What's interesting is that Rush shared the numbers - but did not give all the news. Right after those numbers the article goes on to say, "Not all the news was bleak for the president." I wonder why he didn't see fit to mention that?
As Alana wrote earlier today, according to the latest McClatchy-Marist poll:
Only 37 percent of registered voters approve of President Obama’s handling of the economy, his lowest rating ever.
By nearly 2-1 (61 percent v. 32 percent) voters disapprove of how he’s handling the federal budget deficit.
Fifty-eight percent of voters disapprove of Obama’s handling of the economy, comprising 60 percent of independents, 31 percent of Democrats and 91 percent of Republicans.
Not all the news was bleak for the president.
Fifty percent of voters said they had favorable impressions of him versus 44 percent who didn’t. By 2-1, Americans said today’s economic conditions mostly were something the president inherited rather than the result of his own policies. And overall, 45 percent said they approved of the job the president is doing, while 47 percent disapproved.
Overall, though, these numbers continue an alarming trend for the president.
“It’s a real caution sign … the four-year lease on the White House is very much dependent on how people end up looking at the economy,” said Lee Miringoff, director of the Marist Institute for Public Opinion, which performed the survey.
If Miringoff is right, then Obama’s lease on the White House may very well end on the first Tuesday in November 2012.
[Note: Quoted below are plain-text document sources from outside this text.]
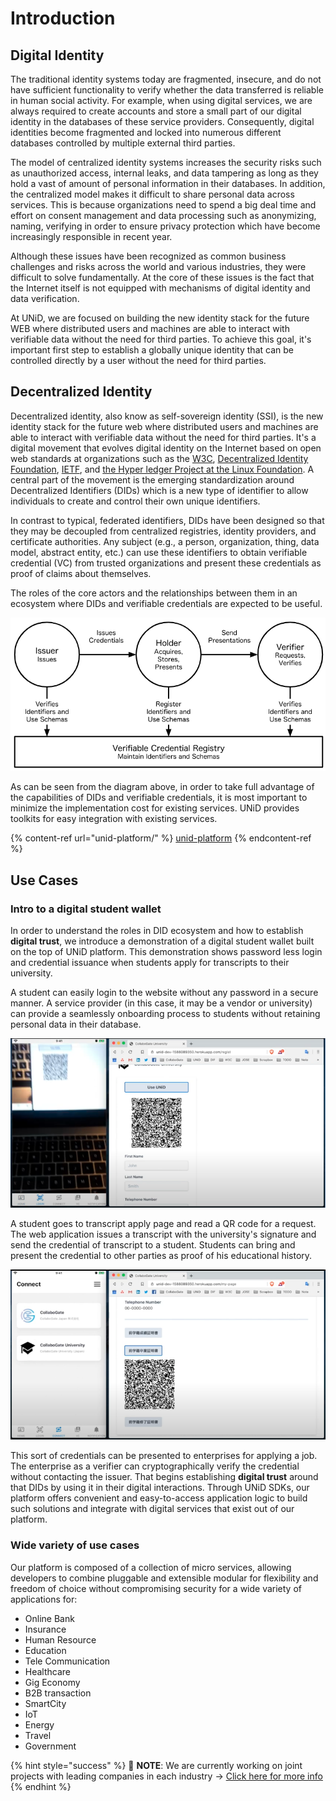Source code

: # Introduction

## Digital Identity

The traditional identity systems today are fragmented, insecure, and do not have sufficient functionality to verify whether the data transferred is reliable in human social activity. For example, when using digital services, we are always required to create accounts and store a small part of our digital identity in the databases of these service providers. Consequently, digital identities become fragmented and locked into numerous different databases controlled by multiple external third parties.

The model of centralized identity systems increases the security risks such as unauthorized access, internal leaks, and data tampering as long as they hold a vast of amount of personal information in their databases. In addition, the centralized model makes it difficult to share personal data across services. This is because organizations need to spend a big deal time and effort on consent management and data processing such as anonymizing, naming, verifying in order to ensure privacy protection which have become increasingly responsible in recent year.

Although these issues have been recognized as common business challenges and risks across the world and various industries, they were difficult to solve fundamentally. At the core of these issues is the fact that the Internet itself is not equipped with mechanisms of digital identity and data verification.

At UNiD, we are focused on building the new identity stack for the future WEB where distributed users and machines are able to interact with verifiable data without the need for third parties. To achieve this goal, it's important first step to establish a globally unique identity that can be controlled directly by a user without the need for third parties.

## Decentralized Identity

Decentralized identity, also know as self-sovereign identity (SSI), is the new identity stack for the future web where distributed users and machines are able to interact with verifiable data without the need for third parties. It's a digital movement that evolves digital identity on the Internet based on open web standards at organizations such as the [W3C](https://www.w3.org), [Decentralized Identity Foundation](https://identity.foundation), [IETF](https://ietf.org), and [the Hyper ledger Project at the Linux Foundation](https://www.hyperledger.org). A central part of the movement is the emerging standardization around Decentralized Identifiers (DIDs) which is a new type of identifier to allow individuals to create and control their own unique identifiers.

In contrast to typical, federated identifiers, DIDs have been designed so that they may be decoupled from centralized registries, identity providers, and certificate authorities. Any subject (e.g., a person, organization, thing, data model, abstract entity, etc.) can use these identifiers to obtain verifiable credential (VC) from trusted organizations and present these credentials as proof of claims about themselves.

The roles of the core actors and the relationships between them in an ecosystem where DIDs and verifiable credentials are expected to be useful.

![DID Ecosystem Overview](<.gitbook/assets/did-map (3) (3).png>)

As can be seen from the diagram above, in order to take full advantage of the capabilities of DIDs and verifiable credentials, it is most important to minimize the implementation cost for existing services. UNiD provides toolkits for easy integration with existing services.

{% content-ref url="unid-platform/" %}
[unid-platform](unid-platform/)
{% endcontent-ref %}

## Use Cases

### Intro to a digital student wallet

In order to understand the roles in DID ecosystem and how to establish **digital trust**, we introduce a demonstration of a digital student wallet built on the top of UNiD platform. This demonstration shows password less login and credential issuance when students apply for transcripts to their university.

A student can easily login to the website without any password in a secure manner. A service provider (in this case, it may be a vendor or university) can provide a seamlessly onboarding process to students without retaining personal data in their database.

![UNiD DID Authentication](<.gitbook/assets/demo-unid-login (1) (3) (3).png>)

A student goes to transcript apply page and read a QR code for a request. The web application issues a transcript with the university's signature and send the credential of transcript to a student. Students can bring and present the credential to other parties as proof of his educational history.

![Use Case Student Wallet](.gitbook/assets/demo-unid-credential.png)

This sort of credentials can be presented to enterprises for applying a job. The enterprise as a verifier can cryptographically verify the credential without contacting the issuer. That begins establishing **digital trust** around that DIDs by using it in their digital interactions. Through UNiD SDKs, our platform offers convenient and easy-to-access application logic to build such solutions and integrate with digital services that exist out of our platform.

### Wide variety of use cases

Our platform is composed of a collection of micro services, allowing developers to combine pluggable and extensible modular for flexibility and freedom of choice without compromising security for a wide variety of applications for:

* Online Bank
* Insurance
* Human Resource
* Education
* Tele Communication
* Healthcare
* Gig Economy
* B2B transaction
* SmartCity
* IoT
* Energy
* Travel
* Government

{% hint style="success" %}
🧠 **NOTE**: We are currently working on joint projects with leading companies in each industry → [Click here for more info](https://collabogate.com)
{% endhint %}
But of course what these articles reporting poll numbers never say (they just give a link to another page - how many people follow that link, I wonder) is that they are making these predictions based on talking to:
The poll of 1,003 adults, including 801 registered voters, was conducted June 15-23. The margin of error is plus or minus 3.0 percentage points for the entire sample and plus or minus 3.5 percentage points for registered voters.
I'm sorry, but polling a measly 1,000 people is not enough to make these kinds of assumptions! Not when there's bloodly 100 gazillion people in the US! Did these pollsters talk to blacks? Hispanics? People in poor towns who get their income from welfare?
It's time pollsters started talking to at least 10,000 people before even attempting to analyze what poll results mean, and it's time that articles reporting on these poll results actually put the number of people talked to in the first paragraph of the article. Space might be limited in paper-newspapers, but online newspapers have plenty of room to include this information.